• [YOUR INSTRUCTIONS]:
Scan the material for the word "異常なアクセスパターンの検出" and copy each line where it occurs.

START SUPPLIED RECORDS

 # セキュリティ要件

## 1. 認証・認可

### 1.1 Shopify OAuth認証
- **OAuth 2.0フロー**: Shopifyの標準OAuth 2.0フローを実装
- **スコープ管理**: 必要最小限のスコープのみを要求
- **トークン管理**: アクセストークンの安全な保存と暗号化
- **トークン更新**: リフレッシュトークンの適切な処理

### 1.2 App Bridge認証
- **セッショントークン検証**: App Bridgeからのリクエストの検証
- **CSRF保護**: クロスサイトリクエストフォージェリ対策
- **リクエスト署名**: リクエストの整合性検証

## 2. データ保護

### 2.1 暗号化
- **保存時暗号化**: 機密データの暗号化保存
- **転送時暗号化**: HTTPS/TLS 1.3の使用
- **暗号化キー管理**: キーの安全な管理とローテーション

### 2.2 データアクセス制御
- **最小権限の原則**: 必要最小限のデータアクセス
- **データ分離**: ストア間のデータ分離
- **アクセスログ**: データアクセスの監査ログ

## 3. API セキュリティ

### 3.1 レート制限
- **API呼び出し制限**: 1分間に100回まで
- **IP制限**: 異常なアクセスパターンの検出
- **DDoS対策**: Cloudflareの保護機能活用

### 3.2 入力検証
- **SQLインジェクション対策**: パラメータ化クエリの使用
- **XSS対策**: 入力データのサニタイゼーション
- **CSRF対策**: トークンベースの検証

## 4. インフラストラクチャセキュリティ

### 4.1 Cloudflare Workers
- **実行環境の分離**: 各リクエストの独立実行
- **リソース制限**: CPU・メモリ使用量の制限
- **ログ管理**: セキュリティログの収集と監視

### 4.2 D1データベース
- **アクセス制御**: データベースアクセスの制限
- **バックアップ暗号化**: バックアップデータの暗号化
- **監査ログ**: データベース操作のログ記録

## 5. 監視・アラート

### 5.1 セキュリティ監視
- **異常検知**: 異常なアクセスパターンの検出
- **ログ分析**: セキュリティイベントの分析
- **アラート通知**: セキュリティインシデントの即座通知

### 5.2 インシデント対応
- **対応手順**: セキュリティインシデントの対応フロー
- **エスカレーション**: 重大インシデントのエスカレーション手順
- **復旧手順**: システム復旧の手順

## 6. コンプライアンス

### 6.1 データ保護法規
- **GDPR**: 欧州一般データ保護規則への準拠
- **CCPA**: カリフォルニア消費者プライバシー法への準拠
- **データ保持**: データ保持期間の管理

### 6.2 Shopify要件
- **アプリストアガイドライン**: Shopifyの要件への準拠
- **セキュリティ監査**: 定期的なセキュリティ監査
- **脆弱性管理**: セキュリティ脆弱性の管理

END SUPPLIED RECORDS
START SUPPLIED RECORDS

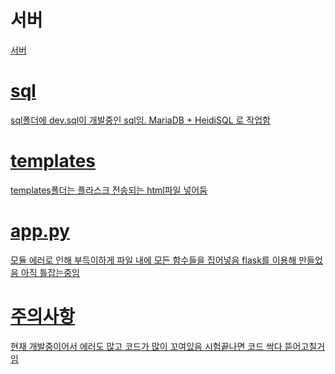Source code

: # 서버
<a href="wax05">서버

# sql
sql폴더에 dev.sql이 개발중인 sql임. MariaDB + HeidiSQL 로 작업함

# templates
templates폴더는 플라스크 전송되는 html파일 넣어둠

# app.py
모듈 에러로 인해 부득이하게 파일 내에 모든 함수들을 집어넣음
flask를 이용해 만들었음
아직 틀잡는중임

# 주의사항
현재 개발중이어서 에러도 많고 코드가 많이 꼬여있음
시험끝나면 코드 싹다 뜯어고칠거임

END SUPPLIED RECORDS

• [SOLUTION TO THE EXERCISE]:
- **IP制限**: 異常なアクセスパターンの検出
- **異常検知**: 異常なアクセスパターンの検出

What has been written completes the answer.